Driven December 2014

Review: Datsun Go+

We all thought that the compact MPV segment was a bit too ambitious to be practical, but then cars like the Chevy Enjoy, Maruti Ertiga and Honda Mobilio came along and proved us wrong. And just when we thought they cannot get smaller than these, Datsun is trying to surprise us with a yet another all-new segment – sub-compact MPV. We're not sure if that’s the term they use in their communication, but that is just what the Go-based seven-seater is on paper at least.

You have got to see it to believe how small a 7-seater can get. From the outside, the Datsun Go+ could pass of as a mini-estate. A bulbous rear has been added to the Go hatchback, which looks huge, but is fused well into the overall design. It’s no tacky add-on job like we have seen on some compact-sedans. The front stays unchanged, with the large mesh grille and big hexagonal headlamps. Most of the car is just a carryover – the width, height and even wheelbase is the same as the Go hatch. Obviously, costs had to be controlled.

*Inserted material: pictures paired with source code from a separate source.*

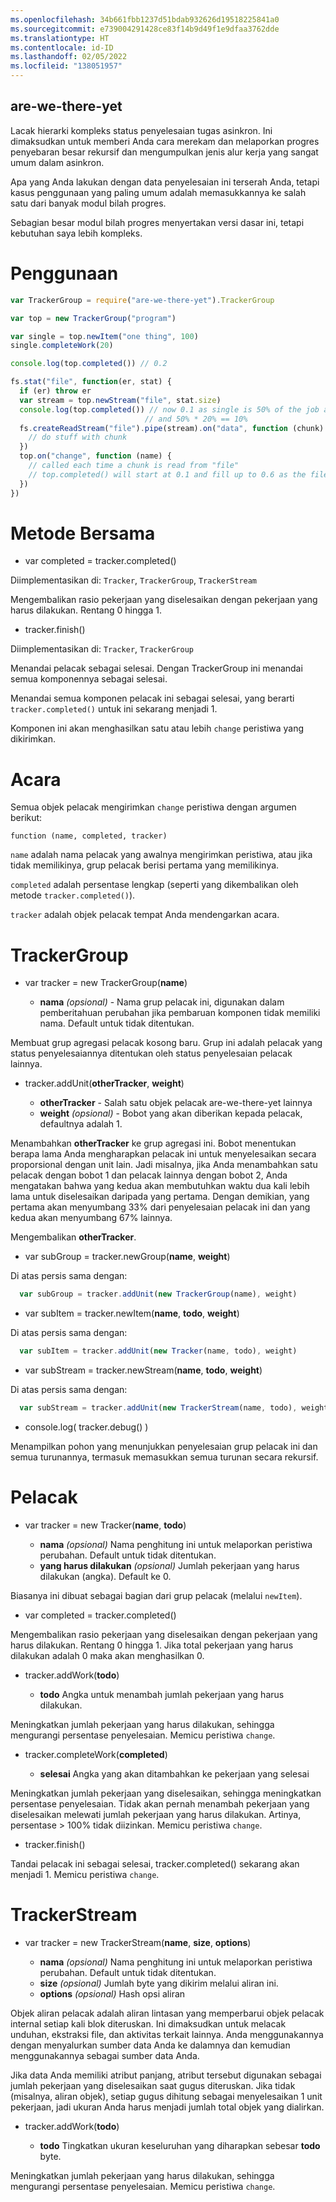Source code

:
 ```yaml
---
ms.openlocfilehash: 34b661fbb1237d51bdab932626d19518225841a0
ms.sourcegitcommit: e739004291428ce83f14b9d49f1e9dfaa3762dde
ms.translationtype: HT
ms.contentlocale: id-ID
ms.lasthandoff: 02/05/2022
ms.locfileid: "138051957"
---
```

<a name="are-we-there-yet"></a>are-we-there-yet
----------------

Lacak hierarki kompleks status penyelesaian tugas asinkron.  Ini dimaksudkan untuk memberi Anda cara merekam dan melaporkan progres penyebaran besar rekursif dan mengumpulkan jenis alur kerja yang sangat umum dalam asinkron.

Apa yang Anda lakukan dengan data penyelesaian ini terserah Anda, tetapi kasus penggunaan yang paling umum adalah memasukkannya ke salah satu dari banyak modul bilah progres.

Sebagian besar modul bilah progres menyertakan versi dasar ini, tetapi kebutuhan saya lebih kompleks.

<a name="usage"></a>Penggunaan
=====

```javascript
var TrackerGroup = require("are-we-there-yet").TrackerGroup

var top = new TrackerGroup("program")

var single = top.newItem("one thing", 100)
single.completeWork(20)

console.log(top.completed()) // 0.2

fs.stat("file", function(er, stat) {
  if (er) throw er  
  var stream = top.newStream("file", stat.size)
  console.log(top.completed()) // now 0.1 as single is 50% of the job and is 20% complete
                              // and 50% * 20% == 10%
  fs.createReadStream("file").pipe(stream).on("data", function (chunk) {
    // do stuff with chunk
  })
  top.on("change", function (name) {
    // called each time a chunk is read from "file"
    // top.completed() will start at 0.1 and fill up to 0.6 as the file is read
  })
})
```

<a name="shared-methods"></a>Metode Bersama
==============

* var completed = tracker.completed()

Diimplementasikan di: `Tracker`, `TrackerGroup`, `TrackerStream`

Mengembalikan rasio pekerjaan yang diselesaikan dengan pekerjaan yang harus dilakukan. Rentang 0 hingga 1.

* tracker.finish()

Diimplementasikan di: `Tracker`, `TrackerGroup`

Menandai pelacak sebagai selesai. Dengan TrackerGroup ini menandai semua komponennya sebagai selesai.

Menandai semua komponen pelacak ini sebagai selesai, yang berarti `tracker.completed()` untuk ini sekarang menjadi 1.

Komponen ini akan menghasilkan satu atau lebih `change` peristiwa yang dikirimkan.

<a name="events"></a>Acara
======

Semua objek pelacak mengirimkan `change` peristiwa dengan argumen berikut:

```
function (name, completed, tracker)
```

`name` adalah nama pelacak yang awalnya mengirimkan peristiwa, atau jika tidak memilikinya, grup pelacak berisi pertama yang memilikinya.

`completed` adalah persentase lengkap (seperti yang dikembalikan oleh metode `tracker.completed()`).

`tracker` adalah objek pelacak tempat Anda mendengarkan acara.

<a name="trackergroup"></a>TrackerGroup
============

* var tracker = new TrackerGroup(**name**)

  * **nama** *(opsional)* - Nama grup pelacak ini, digunakan dalam pemberitahuan perubahan jika pembaruan komponen tidak memiliki nama. Default untuk tidak ditentukan.

Membuat grup agregasi pelacak kosong baru. Grup ini adalah pelacak yang status penyelesaiannya ditentukan oleh status penyelesaian pelacak lainnya.

* tracker.addUnit(**otherTracker**, **weight**)

  * **otherTracker** - Salah satu objek pelacak are-we-there-yet lainnya
  * **weight** *(opsional)* - Bobot yang akan diberikan kepada pelacak, defaultnya adalah 1.

Menambahkan **otherTracker** ke grup agregasi ini. Bobot menentukan berapa lama Anda mengharapkan pelacak ini untuk menyelesaikan secara proporsional dengan unit lain.  Jadi misalnya, jika Anda menambahkan satu pelacak dengan bobot 1 dan pelacak lainnya dengan bobot 2, Anda mengatakan bahwa yang kedua akan membutuhkan waktu dua kali lebih lama untuk diselesaikan daripada yang pertama.  Dengan demikian, yang pertama akan menyumbang 33% dari penyelesaian pelacak ini dan yang kedua akan menyumbang 67% lainnya.

Mengembalikan **otherTracker**.

* var subGroup = tracker.newGroup(**name**, **weight**)

Di atas persis sama dengan:

```javascript
  var subGroup = tracker.addUnit(new TrackerGroup(name), weight)
```

* var subItem = tracker.newItem(**name**, **todo**, **weight**)

Di atas persis sama dengan:

```javascript
  var subItem = tracker.addUnit(new Tracker(name, todo), weight)
```

* var subStream = tracker.newStream(**name**, **todo**, **weight**)

Di atas persis sama dengan:

```javascript
  var subStream = tracker.addUnit(new TrackerStream(name, todo), weight)
```

* console.log( tracker.debug() )

Menampilkan pohon yang menunjukkan penyelesaian grup pelacak ini dan semua turunannya, termasuk memasukkan semua turunan secara rekursif.

<a name="tracker"></a>Pelacak
=======

* var tracker = new Tracker(**name**, **todo**)

  * **nama** *(opsional)* Nama penghitung ini untuk melaporkan peristiwa perubahan.  Default untuk tidak ditentukan.
  * **yang harus dilakukan** *(opsional)* Jumlah pekerjaan yang harus dilakukan (angka). Default ke 0.

Biasanya ini dibuat sebagai bagian dari grup pelacak (melalui `newItem`).

* var completed = tracker.completed()

Mengembalikan rasio pekerjaan yang diselesaikan dengan pekerjaan yang harus dilakukan. Rentang 0 hingga 1. Jika total pekerjaan yang harus dilakukan adalah 0 maka akan menghasilkan 0.

* tracker.addWork(**todo**)

  * **todo** Angka untuk menambah jumlah pekerjaan yang harus dilakukan.

Meningkatkan jumlah pekerjaan yang harus dilakukan, sehingga mengurangi persentase penyelesaian.  Memicu peristiwa `change`.

* tracker.completeWork(**completed**)

  * **selesai** Angka yang akan ditambahkan ke pekerjaan yang selesai

Meningkatkan jumlah pekerjaan yang diselesaikan, sehingga meningkatkan persentase penyelesaian.
Tidak akan pernah menambah pekerjaan yang diselesaikan melewati jumlah pekerjaan yang harus dilakukan. Artinya, persentase > 100% tidak diizinkan. Memicu peristiwa `change`.

* tracker.finish()

Tandai pelacak ini sebagai selesai, tracker.completed() sekarang akan menjadi 1. Memicu peristiwa `change`.

<a name="trackerstream"></a>TrackerStream
=============

* var tracker = new TrackerStream(**name**, **size**, **options**)

  * **nama** *(opsional)* Nama penghitung ini untuk melaporkan peristiwa perubahan.  Default untuk tidak ditentukan.
  * **size** *(opsional)* Jumlah byte yang dikirim melalui aliran ini.
  * **options** *(opsional)* Hash opsi aliran

Objek aliran pelacak adalah aliran lintasan yang memperbarui objek pelacak internal setiap kali blok diteruskan.  Ini dimaksudkan untuk melacak unduhan, ekstraksi file, dan aktivitas terkait lainnya. Anda menggunakannya dengan menyalurkan sumber data Anda ke dalamnya dan kemudian menggunakannya sebagai sumber data Anda.

Jika data Anda memiliki atribut panjang, atribut tersebut digunakan sebagai jumlah pekerjaan yang diselesaikan saat gugus diteruskan.  Jika tidak (misalnya, aliran objek), setiap gugus dihitung sebagai menyelesaikan 1 unit pekerjaan, jadi ukuran Anda harus menjadi jumlah total objek yang dialirkan.

* tracker.addWork(**todo**)

  * **todo** Tingkatkan ukuran keseluruhan yang diharapkan sebesar **todo** byte.

Meningkatkan jumlah pekerjaan yang harus dilakukan, sehingga mengurangi persentase penyelesaian.  Memicu peristiwa `change`.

See more pics of the Datsun Go+ here

Interiors have also been largely untouched. It remains fairly spartan, with more emphasis on functionality rather than aesthetics. On the pre-launch drive, we drove the top-of-the-line variant which features an in-built aux unit where you can hook-up your smartphone and use it to enjoy music, through the surprisingly-decent built-in speakers. Although the idea is clever and useful, the Go+ still uses that rather flimsy docking station as in the smaller hatchback.

The biggest change in the Go+ is, obviously, that the second row of seats can now be folded up to access the last row, which can seat two, at best. But even then it is a squeeze when it comes to legroom for average-sized adults. It's best used for children.

While the 1.2-petrol engine and 5-speed manual gearbox is the same combo from the Go, Nissan engineers have done an effective job in enhancing the overall drivability and refinement. The five-speed gearbox does not have slick shifts, although the throws are short. But quite impressive is the power delivery from the engine. You can pick the car from whatever speed, and practically any gear, without a fuss. This makes driving in regular traffic much easier, and also gives you the sense of a vast torque curve, as in a diesel engine. Thankfully, the cabin noise is also much lesser now.

The steering is light, but not dead and the car isn’t a handful. There is body roll, thanks to the extended rear, but the car doesn’t loose composure easily. Ride is choppy, but firm, and it doesn’t get easily rattled. Of course, this is a light car – only 30 kilos heavier than the hatchback – so the performance hasn’t gone south. It feels fairly peppy, if shown the stick.

Scheduled for a mid-Jan 2015 launch, the Go+ will come in four variants. Pricing, of course, will be crucial. Considering the Go costs around ₹3.6-4.2 lakh, expect a ₹15K-30K rise in price for the Go+, which means it will cost about the same as a Maruti Wagon R or a Hyundai i10. The question is, will the extra row of seats find enough takers over creature comforts like power windows and conventional music systems? Surely, the Go+ will play a very delectable starting price like the Go, but then it will also not offer basic features like power steering and air conditioner at that price.

The trend is that Indians are now in the hunt for better features, apart from the basic premise of cars being robust, comfortable and reliable. The Go+ offers a different kind of extra – more seats, which no other car offers in this segment. More than the utility of the seats, the additional luggage-bearing capacity is also a selling point of the car. But it may not be enough in the long run. Datsun will have to round off the rough edges on the Go+ with a more conventional interior, and additional standard features to make customers take notice of what is inherently a one-of-its kind car, so far.

The numbers
1198cc 3-cyl petrol, 67bhp @ 5000rpm, 104Nm @ 4000rpm, ₹3.75 - 4.5 lakh (ex-showroom, estimated)

The verdict
Improved driving experience and comfort than the Go. More of a hatchback with a larger boot than a proper 7-seater.